Appears to actually be a different year or a mixture of parts. The "porcupine" hubs are from 97 or 98.  The chain ring appears NOT to have 4 spokes, so that would most likely mean it has 5 spokes that would also make it 97 or later.  Seat is definitely later.  Fork is NOT 97 or 98 and I don't recognize it as early Columbia.


----------



## corbettclassics (Sep 13, 2016)

highwheel431 said:


> 1895 Columbia?
> 
> Appears to actually be a different year or a mixture of parts. The "porcupine" hubs are from 97 or 98.  The chain ring appears NOT to have 4 spokes, so that would most likely mean it has 5 spokes that would also make it 97 or later.  Seat is definitely later.  Fork is NOT 97 or 98 and I don't recognize it as early Columbia.

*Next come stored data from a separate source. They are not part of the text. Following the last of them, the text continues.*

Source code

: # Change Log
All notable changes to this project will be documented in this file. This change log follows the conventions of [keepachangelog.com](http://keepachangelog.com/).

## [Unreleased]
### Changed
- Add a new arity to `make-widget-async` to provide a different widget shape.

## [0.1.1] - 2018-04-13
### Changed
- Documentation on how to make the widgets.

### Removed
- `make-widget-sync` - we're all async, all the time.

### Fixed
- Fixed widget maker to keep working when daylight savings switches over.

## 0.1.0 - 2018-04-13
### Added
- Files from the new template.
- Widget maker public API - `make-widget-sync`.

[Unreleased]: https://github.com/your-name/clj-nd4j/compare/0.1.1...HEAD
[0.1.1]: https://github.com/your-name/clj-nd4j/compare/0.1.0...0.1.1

I was thinking the same thing Ross.  !'m guessing 1898 - 1901. I'm pretty sure the porcupine hubs came out in '98 and stopped
around 1901 or '02.  The model number on the badge would give us the answer though.


----------



## highwheel431 (Sep 15, 2016)

Bill....I miss typed in my above statement.  The Porcupine hubs were available three years 1897, 1898, & 1899.  1900 started the ball end spokes....Ross


----------



## corbettclassics (Sep 15, 2016)

You're right Ross: I was just reading my 1902 catalogue and they describe them as being recessed into the barrel hub ( ball end ).

I have a picture of Eddie Bald on his 1902 Columbia Factory Racer ( Blue Head model ) and it looks like he has the
porcupine hubs.  I'll dig out my eye piece and look closer.  I do have a 1902 Columbia Factory racer ( #83 ) as well
but it is missing the hub set.  The hunt is on..!!!!

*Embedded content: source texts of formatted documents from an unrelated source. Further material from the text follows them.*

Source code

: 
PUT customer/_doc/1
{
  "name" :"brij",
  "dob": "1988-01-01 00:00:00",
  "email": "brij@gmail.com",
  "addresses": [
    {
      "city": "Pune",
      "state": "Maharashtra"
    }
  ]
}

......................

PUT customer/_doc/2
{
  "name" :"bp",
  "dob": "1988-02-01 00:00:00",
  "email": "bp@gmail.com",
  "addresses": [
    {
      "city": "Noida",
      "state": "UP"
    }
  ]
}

Here are the Porcupine hubs on my 1898 Columbia Factory Racer ( #49 ) - Really beautiful looking hubs!

The 1895 Columbia hubs were basically just barrel hubs.  I have the 1895 Factory Racer #44 also and it's complete.  Pics later ..


----------



## dnc1 (Sep 16, 2016)

corbettclassics said:


> You're right Ross: I was just reading my 1902 catalogue and they describe them as being recessed into the barrel hub ( ball end ).
> 
> I have a picture of Eddie Bald on his 1902 Columbia Factory Racer ( Blue Head model ) and it looks like he has the
> porcupine hubs.  I'll dig out my eye piece and look closer.  I do have a 1902 Columbia Factory racer ( #83 ) as well
> ...



That is one fabulous machine!


----------



## corbettclassics (Sep 16, 2016)

dnc1 said:


> That is one fabulous machine!




Thank you.  It's a really nice complete original racer.  Even the spokes are original tied and soldered.


----------